Seigneur, de ta beauté mon âme s'est éprise;
Je veux te prodiguer mes parfums et mes fleurs.
En les jetant pour toi sur l'aile de la brise,
Je voudrais enflammer les cœurs!

Jeter des fleurs! Jésus, voilà mon arme
Lorsque je veux lutter pour sauver les pécheurs.
La victoire est à moi: toujours je te désarme
Avec mes fleurs!

Les pétales des rieurs caressant ton Visage
Te disent que mon cœur est à toi sans retour.
De ma rose effeuillée, ah! tu sais le langage,
Et tu souris à mon amour...

Jeter des fleurs! redire tes louanges,
Voilà mon seul plaisir sur la rive des pleurs.
Au ciel j'irai bientôt avec les petits anges
Jeter des fleurs!

28 juin 1896.

Mes désirs près du Tabernacle.

Air: Prévenons les feux de l'aurore.

——

Petite clef, oh! je t'envie,
Toi qui peux ouvrir chaque jour
La prison de l'Eucharistie,
Où réside le Dieu d'amour.
Mais je puis, quel touchant miracle!
Par un seul effort de ma foi,
Ouvrir aussi le Tabernacle,
M'y cacher près du divin Roi...

Je voudrais, dans le sanctuaire,
Me consumant près de mon Dieu,
Toujours briller avec mystère,
Comme la lampe du saint Lieu.
O bonheur! en moi, j'ai des flammes,
Et je puis gagner chaque jour,
A Jésus, un grand nombre d'âmes,
Les embraser de son amour...

A chaque aurore, je t'envie,
O pierre sainte de l'autel!
Comme dans l'étable bénie,
Sur toi veut naître l'Eternel.
Ecoute mon humble prière:
Viens en mon âme, doux Sauveur!
Bien loin d'être une froide pierre,
Elle est le soupir de ton Cœur.

O corporal entouré d'Anges,
Que je te porte envie encor!
Sur toi, comme en ses humbles langes,
Je vois Jésus, mon seul trésor.
Change mon cœur, Vierge Marie,
En un corporal pur et beau,
Pour recevoir la blanche hostie
Où se cache ton doux Agneau.

Sainte patène, je t'envie...
Sur toi, Jésus vient reposer!
Oh! que sa grandeur infinie,
Jusqu'à moi daigne s'abaisser...
Jésus, comblant mon espérance,
De l'exil n'attend pas le soir:
Il vient en moi!... par sa présence,
Je suis un vivant ostensoir.

Je voudrais être le calice
Où j'adore le Sang divin!
Mais je puis, au saint Sacrifice,
Le recueillir chaque matin.
Mon âme à Jésus est plus chère
Que les précieux vases d'or;
L'autel est un nouveau Calvaire,
Où, pour moi, son Sang coule encor.

Jésus, Vigne sainte et sacrée,
Tu le sais, ô mon divin Roi,
Je suis une grappe dorée
Qui doit disparaître pour loi.
Sous le pressoir de la souffrance,
Je te prouverai mon amour.
Je ne veux d'autre jouissance
Que de m'immoler chaque jour.

Quel heureux sort!

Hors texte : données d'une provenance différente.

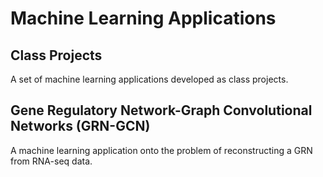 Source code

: # Machine Learning Applications

## Class Projects

A set of machine learning applications developed as class projects. 

## Gene Regulatory Network-Graph Convolutional Networks (GRN-GCN)

A machine learning application onto the problem of reconstructing a GRN from RNA-seq data. 
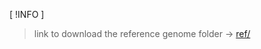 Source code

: 
[ !INFO ]
> link to download the reference genome folder ->  [ref/](https://usf.box.com/s/tanr779ntq2cmci1ix6x6indju36zmhg)
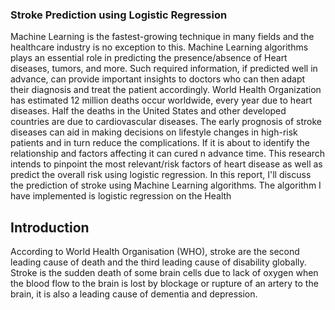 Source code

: ### Stroke Prediction using Logistic Regression
Machine Learning is the fastest-growing technique in many fields and the healthcare industry is no exception to this. Machine Learning algorithms plays an essential role in predicting the presence/absence of Heart diseases, tumors, and more. Such required information, if predicted well in advance, can provide important insights to doctors who can then adapt their diagnosis and treat the patient accordingly. World Health Organization has estimated 12 million deaths occur worldwide, every year due to heart diseases. Half the deaths in the United States and other developed countries are due to cardiovascular diseases. The early prognosis of stroke diseases can aid in making decisions on lifestyle changes in high-risk patients and in turn reduce the complications. If it is about to identify the relationship and factors affecting it can cured n advance time. This research intends to pinpoint the most relevant/risk factors of heart disease as well as predict the overall risk using logistic regression. In this report, I'll discuss the prediction of stroke using Machine Learning algorithms. The algorithm I have implemented is logistic regression on the Health

## Introduction

According to World Health Organisation (WHO), stroke are the second leading cause of death and the third leading cause of disability globally. Stroke is the sudden death of some brain cells due to lack of oxygen when the blood flow to the brain is lost by blockage or rupture of an artery to the brain, it is also a leading cause of dementia and depression.
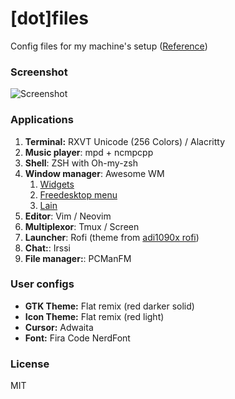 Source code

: # [dot]files

Config files for my machine's setup ([Reference](https://antelo.medium.com/how-to-manage-your-dotfiles-with-git-f7aeed8adf8b))

### Screenshot

![Screenshot](../Imágenes/screenshots/dotfiles.png '¡SCREENSHOT!')

### Applications

1. **Terminal:** RXVT Unicode (256 Colors) / Alacritty
2. **Music player**: mpd + ncmpcpp
3. **Shell**: ZSH with Oh-my-zsh
4. **Window manager**: Awesome WM
    1. [Widgets](https://github.com/streetturtle/awesome-wm-widgets)
    2. [Freedesktop menu](https://github.com/lcpz/awesome-freedesktop)
    3. [Lain](https://github.com/lcpz/lain)
5. **Editor**: Vim / Neovim
6. **Multiplexor**: Tmux / Screen
7. **Launcher**: Rofi (theme from [adi1090x rofi](https://github.com/adi1090x/rofi))
8. **Chat:**: Irssi
9. **File manager:**: PCManFM

### User configs

* **GTK Theme:** Flat remix (red darker solid)
* **Icon Theme:** Flat remix (red light)
* **Cursor:** Adwaita
* **Font:** Fira Code NerdFont

### License

MIT
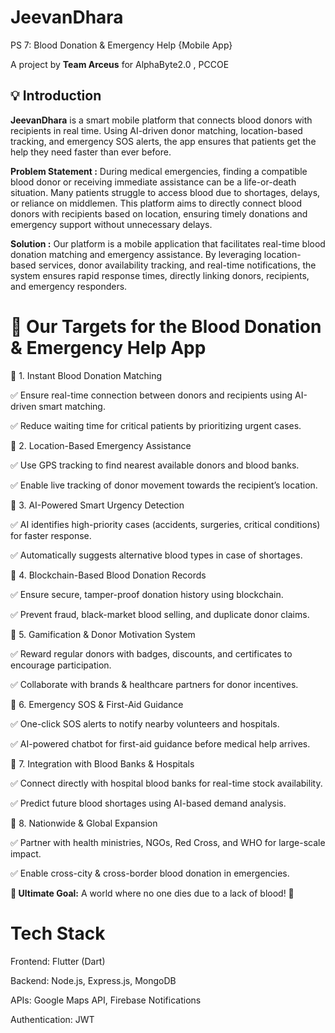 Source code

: # JeevanDhara
PS 7: Blood Donation & Emergency Help {Mobile App}

A project by **Team Arceus** for AlphaByte2.0 , PCCOE
## 💡 Introduction 
**JeevanDhara** is a smart mobile platform that connects blood donors with recipients in real time. Using AI-driven donor matching, location-based tracking, and emergency SOS alerts, the app ensures that patients get the help they need faster than ever before.


**Problem Statement :** During medical emergencies, finding a compatible blood donor or receiving
immediate assistance can be a life-or-death situation. Many patients struggle to
access blood due to shortages, delays, or reliance on middlemen. This platform
aims to directly connect blood donors with recipients based on location, ensuring
timely donations and emergency support without unnecessary delays.

**Solution :** Our platform is a mobile application that facilitates real-time blood
donation matching and emergency assistance. By leveraging location-based
services, donor availability tracking, and real-time notifications, the system ensures
rapid response times, directly linking donors, recipients, and emergency
responders.


# 🎯 Our Targets for the Blood Donation & Emergency Help App
🔴 1. Instant Blood Donation Matching

✅ Ensure real-time connection between donors and recipients using AI-driven smart matching.

✅ Reduce waiting time for critical patients by prioritizing urgent cases.

🔴 2. Location-Based Emergency Assistance

✅ Use GPS tracking to find nearest available donors and blood banks.

✅ Enable live tracking of donor movement towards the recipient’s location.

🔴 3. AI-Powered Smart Urgency Detection

✅ AI identifies high-priority cases (accidents, surgeries, critical conditions) for faster response.

✅ Automatically suggests alternative blood types in case of shortages.

🔴 4. Blockchain-Based Blood Donation Records

✅ Ensure secure, tamper-proof donation history using blockchain.

✅ Prevent fraud, black-market blood selling, and duplicate donor claims.

🔴 5. Gamification & Donor Motivation System

✅ Reward regular donors with badges, discounts, and certificates to encourage participation.

✅ Collaborate with brands & healthcare partners for donor incentives.

🔴 6. Emergency SOS & First-Aid Guidance

✅ One-click SOS alerts to notify nearby volunteers and hospitals.

✅ AI-powered chatbot for first-aid guidance before medical help arrives.

🔴 7. Integration with Blood Banks & Hospitals

✅ Connect directly with hospital blood banks for real-time stock availability.

✅ Predict future blood shortages using AI-based demand analysis.

🔴 8. Nationwide & Global Expansion

✅ Partner with health ministries, NGOs, Red Cross, and WHO for large-scale impact.

✅ Enable cross-city & cross-border blood donation in emergencies.

**🎯 Ultimate Goal:** A world where no one dies due to a lack of blood! 🚀

# Tech Stack
Frontend: Flutter (Dart)

Backend: Node.js, Express.js, MongoDB

APIs: Google Maps API, Firebase Notifications

Authentication: JWT

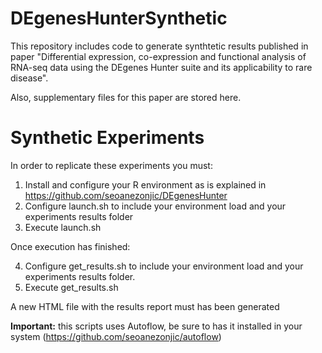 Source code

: # DEgenesHunterSynthetic

This repository includes code to generate synthtetic results published in paper "Differential expression, co-expression and functional analysis of RNA-seq data using the DEgenes Hunter suite and its applicability to rare disease".

Also, supplementary files for this paper are stored here.

# Synthetic Experiments
In order to replicate these experiments you must:

1. Install and configure your R environment as is explained in https://github.com/seoanezonjic/DEgenesHunter
2. Configure launch.sh to include your environment load and your experiments results folder
3. Execute launch.sh

Once execution has finished:

4. Configure get_results.sh to include your environment load and your experiments results folder.
5. Execute get_results.sh

A new HTML file with the results report must has been generated

**Important:** this scripts uses Autoflow, be sure to has it installed in your system (https://github.com/seoanezonjic/autoflow)
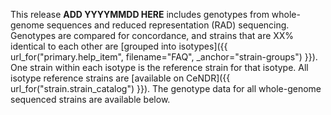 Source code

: This release <strong>ADD YYYYMMDD HERE</strong> includes genotypes from whole-genome sequences and reduced representation (RAD) sequencing. 
Genotypes are compared for concordance, and strains that are XX% identical to 
each other are [grouped into isotypes]({{ url_for("primary.help_item", filename="FAQ", _anchor="strain-groups") }}).
One strain within each isotype is the reference strain for that isotype.
All isotype reference strains are [available on CeNDR]({{ url_for("strain.strain_catalog") }}).
The genotype data for all whole-genome sequenced strains are available below.  
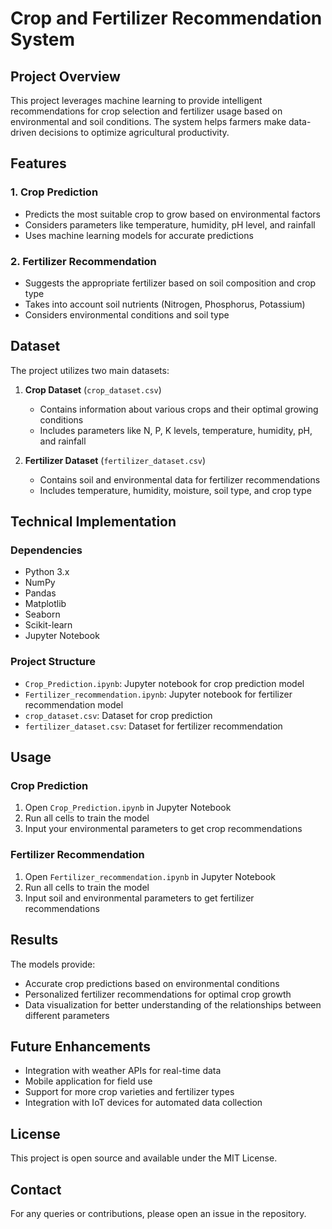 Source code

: # Crop and Fertilizer Recommendation System

## Project Overview
This project leverages machine learning to provide intelligent recommendations for crop selection and fertilizer usage based on environmental and soil conditions. The system helps farmers make data-driven decisions to optimize agricultural productivity.

## Features

### 1. Crop Prediction
- Predicts the most suitable crop to grow based on environmental factors
- Considers parameters like temperature, humidity, pH level, and rainfall
- Uses machine learning models for accurate predictions

### 2. Fertilizer Recommendation
- Suggests the appropriate fertilizer based on soil composition and crop type
- Takes into account soil nutrients (Nitrogen, Phosphorus, Potassium)
- Considers environmental conditions and soil type

## Dataset

The project utilizes two main datasets:

1. **Crop Dataset** (`crop_dataset.csv`)
   - Contains information about various crops and their optimal growing conditions
   - Includes parameters like N, P, K levels, temperature, humidity, pH, and rainfall

2. **Fertilizer Dataset** (`fertilizer_dataset.csv`)
   - Contains soil and environmental data for fertilizer recommendations
   - Includes temperature, humidity, moisture, soil type, and crop type

## Technical Implementation

### Dependencies
- Python 3.x
- NumPy
- Pandas
- Matplotlib
- Seaborn
- Scikit-learn
- Jupyter Notebook

### Project Structure
- `Crop_Prediction.ipynb`: Jupyter notebook for crop prediction model
- `Fertilizer_recommendation.ipynb`: Jupyter notebook for fertilizer recommendation model
- `crop_dataset.csv`: Dataset for crop prediction
- `fertilizer_dataset.csv`: Dataset for fertilizer recommendation

## Usage

### Crop Prediction
1. Open `Crop_Prediction.ipynb` in Jupyter Notebook
2. Run all cells to train the model
3. Input your environmental parameters to get crop recommendations

### Fertilizer Recommendation
1. Open `Fertilizer_recommendation.ipynb` in Jupyter Notebook
2. Run all cells to train the model
3. Input soil and environmental parameters to get fertilizer recommendations

## Results

The models provide:
- Accurate crop predictions based on environmental conditions
- Personalized fertilizer recommendations for optimal crop growth
- Data visualization for better understanding of the relationships between different parameters

## Future Enhancements

- Integration with weather APIs for real-time data
- Mobile application for field use
- Support for more crop varieties and fertilizer types
- Integration with IoT devices for automated data collection

## License

This project is open source and available under the MIT License.

## Contact

For any queries or contributions, please open an issue in the repository.

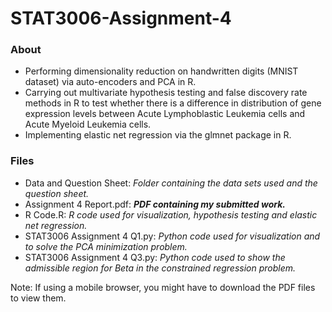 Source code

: # STAT3006-Assignment-4
### About
* Performing dimensionality reduction on handwritten digits (MNIST dataset) via auto-encoders and PCA in R.
* Carrying out multivariate hypothesis testing and false discovery rate methods in R to test whether there is a difference in distribution of gene expression levels between Acute Lymphoblastic Leukemia cells and Acute Myeloid Leukemia cells.
* Implementing elastic net regression via the glmnet package in R.

### Files
* Data and Question Sheet: *Folder containing the data sets used and the question sheet.*
* Assignment 4 Report.pdf: ***PDF containing my submitted work.***
* R Code.R: *R code used for visualization, hypothesis testing and elastic net regression.*
* STAT3006 Assignment 4 Q1.py: *Python code used for visualization and to solve the PCA minimization problem.*
* STAT3006 Assignment 4 Q3.py: *Python code used to show the admissible region for Beta in the constrained regression problem.*

Note: If using a mobile browser, you might have to download the PDF files to view them.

Je suis choisie
Parmi les grains de pur froment
Qui, pour Jésus, perdent la vie;
Bien grand est mon ravissement!
Je suis ton épouse chérie,
Mon Bien-Aimé, viens vivre en moi.
Oh! viens, ta Beauté m'a ravie,
Daigne me transformer en toi!

1896.

Jésus seul.

Composé pour une novice.

Air: Près d'un berceau.

——

Mon cœur ardent veut se donner sans cesse,
Il a besoin de prouver sa tendresse.
Ah! qui pourra comprendre mon amour?
Quel cœur voudra me payer de retour?
Mais, ce retour, en vain je le réclame;
Jésus, toi seul peux contenter mon âme.
Rien ne saurait me charmer ici-bas;
Le vrai bonheur ne s'y rencontre pas.

Ma seule paix, mon seul bonheur,
Mon seul amour, c'est toi, Seigneur!

O toi qui sus créer le cœur des mères,
Je trouve en toi le plus tendre des pères.
Mon seul Amour, Jésus, Verbe éternel,
Pour moi, ton Cœur est plus que maternel!
A chaque instant, tu me suis, tu me gardes;
Quand je t'appelle, ah! jamais tu ne tardes.
Et si parfois tu sembles te cacher,
C'est toi qui viens m'aider à te chercher...

C'est à toi seul, Jésus, que je m'attache;
C'est dans tes bras que j'accours et me cache.
Je veux t'aimer comme un petit enfant;
Je veux lutter comme un guerrier vaillant.
Comme un enfant plein de délicatesses,
Je veux, Seigneur, te combler de caresses;
Et, dans le champ de mon apostolat,
Comme un guerrier je m'élance au combat!

Ton Cœur, qui garde et qui rend l'innocence,
Ne saurait pas tromper ma confiance;
En toi, Seigneur, repose mon espoir:
Après l'exil, au ciel j'irai te voir.

Lorsqu'en mon cœur s'élève la tempête,
Vers toi, Jésus, je relève la tête;
En ton regard miséricordieux,
Je lis: Enfant... pour toi, j'ai fait les cieux!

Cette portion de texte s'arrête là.